After the deaths of their two children, Qureini said he and his wife began visiting the Central American Muslim Cemetery in southeast Kansas City five days a week to pray and mourn. The Islamic Society of Greater Kansas City maintains the cemetery.

Qureini, 62, said the cemetery’s limited opening hours create obstacles for families looking for a space to heal.

“The thing is, they close that door on weekdays and they lock it around 5 a.m.,” he said. “Some people have jobs that end at 5 a.m., so they lose the ability to visit.”

He said management began locking the gates to the cemetery after discovering lawn care equipment was missing inside the utility shed. But Qureini told FOX4 the thieves have returned multiple times, so padlocking the doors hasn’t solved the problem.

“What’s happening here is this gate and this fence are preventing good people from visiting,” Qureini said. “Thieves, they always come and steal.”

The director told FOX4 Problem Solvers that the cemetery maintains hundreds of graves and the majority of people don’t care about the cemetery’s schedule because even though the gate is locked, there is a door that visitors can use. to enter.

But the door is also closed and blocked by the cemetery sign, which means that anyone who is disabled or too tall to pass the sign does not have access.

“Some people are older than me, some people have disability issues and they don’t (visit) because the door is closed,” Qureini said.

Qureini said the visitation schedule was only half the problem. He said visitors are encouraged to park illegally on the street, forced to walk a quarter mile uphill to the burial grounds and put themselves in dangerous driving situations when exiting the cemetery.

“If you park there, it’s steep up the hill,” he said. “You’re blocking the pedestrian lane, so if someone walks in that direction, they actually have to drive around the car, putting someone’s life at risk.”

He said backing out of the cemetery is dangerous because the exit leads to a four-lane road with a 40mph speed limit.
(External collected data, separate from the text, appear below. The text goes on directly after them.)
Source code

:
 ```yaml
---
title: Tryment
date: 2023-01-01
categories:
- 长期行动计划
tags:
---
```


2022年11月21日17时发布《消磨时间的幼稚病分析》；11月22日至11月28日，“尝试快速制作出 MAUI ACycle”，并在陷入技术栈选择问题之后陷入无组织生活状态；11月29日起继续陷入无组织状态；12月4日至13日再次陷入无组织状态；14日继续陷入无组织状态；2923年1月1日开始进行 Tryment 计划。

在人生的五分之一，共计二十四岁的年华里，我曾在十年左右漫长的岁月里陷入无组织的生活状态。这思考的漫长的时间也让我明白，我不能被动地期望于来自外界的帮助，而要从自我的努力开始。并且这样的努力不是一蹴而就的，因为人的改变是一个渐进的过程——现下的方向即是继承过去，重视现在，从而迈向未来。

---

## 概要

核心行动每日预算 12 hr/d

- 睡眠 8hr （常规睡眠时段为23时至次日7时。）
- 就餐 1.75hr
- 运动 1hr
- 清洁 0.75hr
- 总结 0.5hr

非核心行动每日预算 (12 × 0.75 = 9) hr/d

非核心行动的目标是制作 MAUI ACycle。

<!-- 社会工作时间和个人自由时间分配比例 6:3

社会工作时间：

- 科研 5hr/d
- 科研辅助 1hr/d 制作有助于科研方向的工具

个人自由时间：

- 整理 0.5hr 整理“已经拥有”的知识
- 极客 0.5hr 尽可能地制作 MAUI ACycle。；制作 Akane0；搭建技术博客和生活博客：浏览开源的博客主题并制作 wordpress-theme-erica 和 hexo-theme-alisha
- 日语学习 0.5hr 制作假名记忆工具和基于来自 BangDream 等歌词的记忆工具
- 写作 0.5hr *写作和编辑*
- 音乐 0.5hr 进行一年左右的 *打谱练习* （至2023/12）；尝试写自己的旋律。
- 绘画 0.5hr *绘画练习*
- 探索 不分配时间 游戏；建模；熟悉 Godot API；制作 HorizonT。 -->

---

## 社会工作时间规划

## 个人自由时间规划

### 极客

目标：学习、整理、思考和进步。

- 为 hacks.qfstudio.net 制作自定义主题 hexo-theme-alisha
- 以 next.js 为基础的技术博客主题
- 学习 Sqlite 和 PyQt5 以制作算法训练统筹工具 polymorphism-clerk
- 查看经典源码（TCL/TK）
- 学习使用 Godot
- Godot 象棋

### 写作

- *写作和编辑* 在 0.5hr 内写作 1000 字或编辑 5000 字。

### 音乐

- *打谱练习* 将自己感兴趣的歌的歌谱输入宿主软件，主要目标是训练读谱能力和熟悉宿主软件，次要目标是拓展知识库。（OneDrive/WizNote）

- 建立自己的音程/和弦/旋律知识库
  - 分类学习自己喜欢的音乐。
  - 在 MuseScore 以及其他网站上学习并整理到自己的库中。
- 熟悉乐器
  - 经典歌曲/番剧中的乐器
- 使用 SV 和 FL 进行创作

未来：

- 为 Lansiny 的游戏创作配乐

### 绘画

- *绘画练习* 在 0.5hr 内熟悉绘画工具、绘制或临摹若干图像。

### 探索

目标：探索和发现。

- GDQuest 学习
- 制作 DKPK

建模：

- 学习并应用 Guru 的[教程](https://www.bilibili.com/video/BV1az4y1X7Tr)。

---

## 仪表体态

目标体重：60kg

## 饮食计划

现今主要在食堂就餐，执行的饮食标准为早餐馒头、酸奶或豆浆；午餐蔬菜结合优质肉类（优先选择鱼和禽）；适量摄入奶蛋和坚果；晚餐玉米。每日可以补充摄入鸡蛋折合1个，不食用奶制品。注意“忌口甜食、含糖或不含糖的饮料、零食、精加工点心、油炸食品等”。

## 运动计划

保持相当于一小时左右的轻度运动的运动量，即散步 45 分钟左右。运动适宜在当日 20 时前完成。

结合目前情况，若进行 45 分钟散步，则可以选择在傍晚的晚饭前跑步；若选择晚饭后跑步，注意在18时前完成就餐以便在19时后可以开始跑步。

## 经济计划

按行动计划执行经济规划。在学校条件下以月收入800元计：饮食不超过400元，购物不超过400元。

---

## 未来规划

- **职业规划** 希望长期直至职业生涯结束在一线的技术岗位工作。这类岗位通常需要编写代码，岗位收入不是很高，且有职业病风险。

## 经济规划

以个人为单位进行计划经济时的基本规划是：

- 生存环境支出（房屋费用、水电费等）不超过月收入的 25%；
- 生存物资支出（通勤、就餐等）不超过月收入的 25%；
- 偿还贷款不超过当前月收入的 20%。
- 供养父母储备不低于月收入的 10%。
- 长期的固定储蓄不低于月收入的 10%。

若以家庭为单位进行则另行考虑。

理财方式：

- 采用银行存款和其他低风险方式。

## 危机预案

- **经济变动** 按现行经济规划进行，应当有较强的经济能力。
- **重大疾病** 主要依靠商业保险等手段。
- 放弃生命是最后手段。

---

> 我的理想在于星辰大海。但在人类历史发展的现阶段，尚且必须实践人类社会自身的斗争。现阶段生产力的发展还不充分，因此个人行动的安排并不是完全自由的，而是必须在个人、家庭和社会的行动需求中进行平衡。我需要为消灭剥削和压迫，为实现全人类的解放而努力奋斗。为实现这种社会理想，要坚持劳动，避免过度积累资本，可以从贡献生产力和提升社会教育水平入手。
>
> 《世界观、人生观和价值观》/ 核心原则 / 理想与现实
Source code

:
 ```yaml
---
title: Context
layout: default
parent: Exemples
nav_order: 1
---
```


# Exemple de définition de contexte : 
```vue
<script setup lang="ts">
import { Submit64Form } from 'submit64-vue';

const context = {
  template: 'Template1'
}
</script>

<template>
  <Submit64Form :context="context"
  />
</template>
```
“The speed limit there is 40 and, you know, everybody drives 43 or 44,” he said. “It’s quite dangerous.”

Qureini said one employee even admitted to having an accident at the entrance to the cemetery, specifically when trying to back up on a busy road.

FOX4 spoke with other families who said they have family members who use wheelchairs, which prevents them from entering the cemetery. A woman told Problem Solvers that her father was unable to visit his brother and wife in the last years of his life and died before he could properly grieve.

“My wife is pregnant,” Qureini said. “Let’s put it this way, she can’t walk, pulling a kid a quarter mile one way and a quarter mile back.”

“I mean, come on, it doesn’t take a genius to see that’s wrong.”

Management said a master plan was underway to improve the cemetery, but it could take two years.

In the meantime, Qureini said he continues to offer management suggestions to which he receives “no response”, such as a coded padlock whose code only grieving families know, or even GPS trackers to place on equipment. target.

“An expensive piece of equipment is worth putting a tiny little device in there, because if the thief comes and steals, he’ll come back again and again and again,” he said.